As the title suggests, the lyric for this song is built around the poet’s description and anticipation of her various emotional states from before, during, and after her love affair takes place. These three states—the empty feeling of being alone before they met, the joy of finding love and being in love, and the anxiety that an uncertain future brings—were each explored at different points in the previous songs and thus provide a summary of the feelings expressed in the entire set. And yet, this song is the best depiction of Irene Castle’s frame of mind when she last saw her husband on a weekend visit before his tragic death. She gives a detailed description of the weekend in her book Castles in the Air, and though she does her best to conceal her knowledge of the horrible tragedy that was shortly to befall them, the anxiety that accompanied her precarious and temporary happiness with him was palpable, as it is in this song. Tours signals to the listener the destabilizing emotions that will animate this song in the opening chords, which introduce shifting foreign parallel sonorities that resolve, but cannot be cleared with the pedal until the next measure, since they occur over a fifth in the deep register of the piano that must be held. In a striking gesture that reveals his mastery of post-romantic harmony, Tours sets with equal effectiveness both the opening stanza about Castle’s sadness in the major and the following stanza about her happiness in the minor.

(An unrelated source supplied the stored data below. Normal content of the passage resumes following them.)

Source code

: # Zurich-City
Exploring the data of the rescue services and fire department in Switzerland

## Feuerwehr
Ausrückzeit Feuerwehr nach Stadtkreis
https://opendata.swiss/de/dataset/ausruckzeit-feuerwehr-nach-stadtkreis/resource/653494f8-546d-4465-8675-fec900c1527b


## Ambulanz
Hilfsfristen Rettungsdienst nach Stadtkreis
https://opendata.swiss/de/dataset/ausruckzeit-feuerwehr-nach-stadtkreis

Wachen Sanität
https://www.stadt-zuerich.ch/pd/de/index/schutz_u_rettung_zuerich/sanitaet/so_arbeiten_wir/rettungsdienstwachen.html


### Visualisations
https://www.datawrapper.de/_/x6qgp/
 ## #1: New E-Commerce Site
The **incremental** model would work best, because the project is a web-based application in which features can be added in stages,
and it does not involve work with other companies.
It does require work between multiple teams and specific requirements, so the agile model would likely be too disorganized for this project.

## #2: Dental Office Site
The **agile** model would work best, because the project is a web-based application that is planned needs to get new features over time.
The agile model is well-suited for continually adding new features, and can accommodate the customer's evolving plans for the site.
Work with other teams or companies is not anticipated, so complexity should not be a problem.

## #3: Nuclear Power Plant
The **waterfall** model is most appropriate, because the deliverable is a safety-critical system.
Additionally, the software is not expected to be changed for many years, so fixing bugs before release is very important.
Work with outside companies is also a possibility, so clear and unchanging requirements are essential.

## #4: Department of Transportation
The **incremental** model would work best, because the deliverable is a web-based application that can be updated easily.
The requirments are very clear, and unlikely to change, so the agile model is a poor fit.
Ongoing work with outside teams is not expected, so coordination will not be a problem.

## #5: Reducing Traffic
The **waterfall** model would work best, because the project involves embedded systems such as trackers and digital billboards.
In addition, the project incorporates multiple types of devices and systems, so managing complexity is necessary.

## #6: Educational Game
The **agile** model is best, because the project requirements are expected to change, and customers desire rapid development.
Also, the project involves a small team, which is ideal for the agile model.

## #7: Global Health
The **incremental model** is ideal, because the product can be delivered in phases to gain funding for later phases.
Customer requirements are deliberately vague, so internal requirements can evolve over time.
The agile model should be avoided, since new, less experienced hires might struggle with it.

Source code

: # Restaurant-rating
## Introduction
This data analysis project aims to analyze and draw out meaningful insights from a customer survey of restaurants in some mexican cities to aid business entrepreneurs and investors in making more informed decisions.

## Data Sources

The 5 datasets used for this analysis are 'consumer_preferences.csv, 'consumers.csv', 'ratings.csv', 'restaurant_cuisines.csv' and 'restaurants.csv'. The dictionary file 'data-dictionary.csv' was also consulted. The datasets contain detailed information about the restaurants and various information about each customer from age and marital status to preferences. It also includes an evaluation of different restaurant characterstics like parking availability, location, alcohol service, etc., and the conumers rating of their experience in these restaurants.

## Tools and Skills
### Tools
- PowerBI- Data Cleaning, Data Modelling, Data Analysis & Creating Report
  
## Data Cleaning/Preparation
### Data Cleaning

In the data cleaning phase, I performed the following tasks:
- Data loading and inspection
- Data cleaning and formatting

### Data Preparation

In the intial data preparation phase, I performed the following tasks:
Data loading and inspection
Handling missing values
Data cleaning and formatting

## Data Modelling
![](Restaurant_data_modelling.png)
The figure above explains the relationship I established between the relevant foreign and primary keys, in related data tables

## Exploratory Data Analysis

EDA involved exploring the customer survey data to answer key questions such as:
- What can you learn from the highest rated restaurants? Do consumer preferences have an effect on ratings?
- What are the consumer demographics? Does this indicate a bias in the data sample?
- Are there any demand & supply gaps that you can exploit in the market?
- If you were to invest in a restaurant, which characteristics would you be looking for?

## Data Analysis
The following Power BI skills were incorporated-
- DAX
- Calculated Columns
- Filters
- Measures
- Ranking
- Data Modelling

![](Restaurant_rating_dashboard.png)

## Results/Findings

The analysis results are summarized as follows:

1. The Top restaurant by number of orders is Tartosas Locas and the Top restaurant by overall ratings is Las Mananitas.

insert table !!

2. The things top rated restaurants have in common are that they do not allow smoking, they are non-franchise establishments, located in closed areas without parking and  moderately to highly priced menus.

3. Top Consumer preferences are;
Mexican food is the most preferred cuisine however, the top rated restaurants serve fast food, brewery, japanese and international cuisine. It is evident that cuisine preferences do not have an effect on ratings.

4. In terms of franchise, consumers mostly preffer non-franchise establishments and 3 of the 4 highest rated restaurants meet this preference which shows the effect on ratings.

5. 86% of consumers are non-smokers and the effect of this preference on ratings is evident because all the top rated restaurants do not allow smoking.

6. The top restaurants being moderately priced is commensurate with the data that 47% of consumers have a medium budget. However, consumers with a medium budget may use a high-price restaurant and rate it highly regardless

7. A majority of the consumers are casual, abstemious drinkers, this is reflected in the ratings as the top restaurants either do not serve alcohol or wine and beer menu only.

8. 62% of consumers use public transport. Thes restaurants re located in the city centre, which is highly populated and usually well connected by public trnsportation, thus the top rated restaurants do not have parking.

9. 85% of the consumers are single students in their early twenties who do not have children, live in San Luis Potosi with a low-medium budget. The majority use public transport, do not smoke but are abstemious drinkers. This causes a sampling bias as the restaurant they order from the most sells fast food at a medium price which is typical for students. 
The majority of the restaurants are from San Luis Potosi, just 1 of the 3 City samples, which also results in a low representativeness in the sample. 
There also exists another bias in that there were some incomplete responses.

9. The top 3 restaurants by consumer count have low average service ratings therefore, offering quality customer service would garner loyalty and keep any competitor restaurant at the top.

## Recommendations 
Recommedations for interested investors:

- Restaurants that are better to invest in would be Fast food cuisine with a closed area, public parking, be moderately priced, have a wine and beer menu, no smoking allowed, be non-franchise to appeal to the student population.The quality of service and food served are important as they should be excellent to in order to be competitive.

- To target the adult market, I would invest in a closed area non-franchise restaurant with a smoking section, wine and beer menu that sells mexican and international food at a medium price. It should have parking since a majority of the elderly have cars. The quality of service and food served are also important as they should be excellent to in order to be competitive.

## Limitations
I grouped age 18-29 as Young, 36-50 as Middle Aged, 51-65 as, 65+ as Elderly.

His setting of the words “the world seems mad with joy for this/My heart before your feet I lay” with a chromatic rising vocal line, supported by fluctuating consonant and dissonant chords, then followed by the swooping melody that descends an octave-and-a-fourth before settling a half-note up on D♭, is a stunning example of text painting that rivals anything in the literature of art song. The successive dominant-nine sonorities (VI9-II9-V9) in the retransition to the A’-section are so harmonically disorienting that Tours cleverly cues the singer to the opening note of the melody (A) in the final chord of the interlude. And, the conclusion, which features a climax on the word “sorrow,” substitutes a jarring series of descending stepwise dominant chords for a typical cadence resolving through chords a fifth apart as if to demonstrate the crushing terror of not knowing whether you will ever see the one you love again.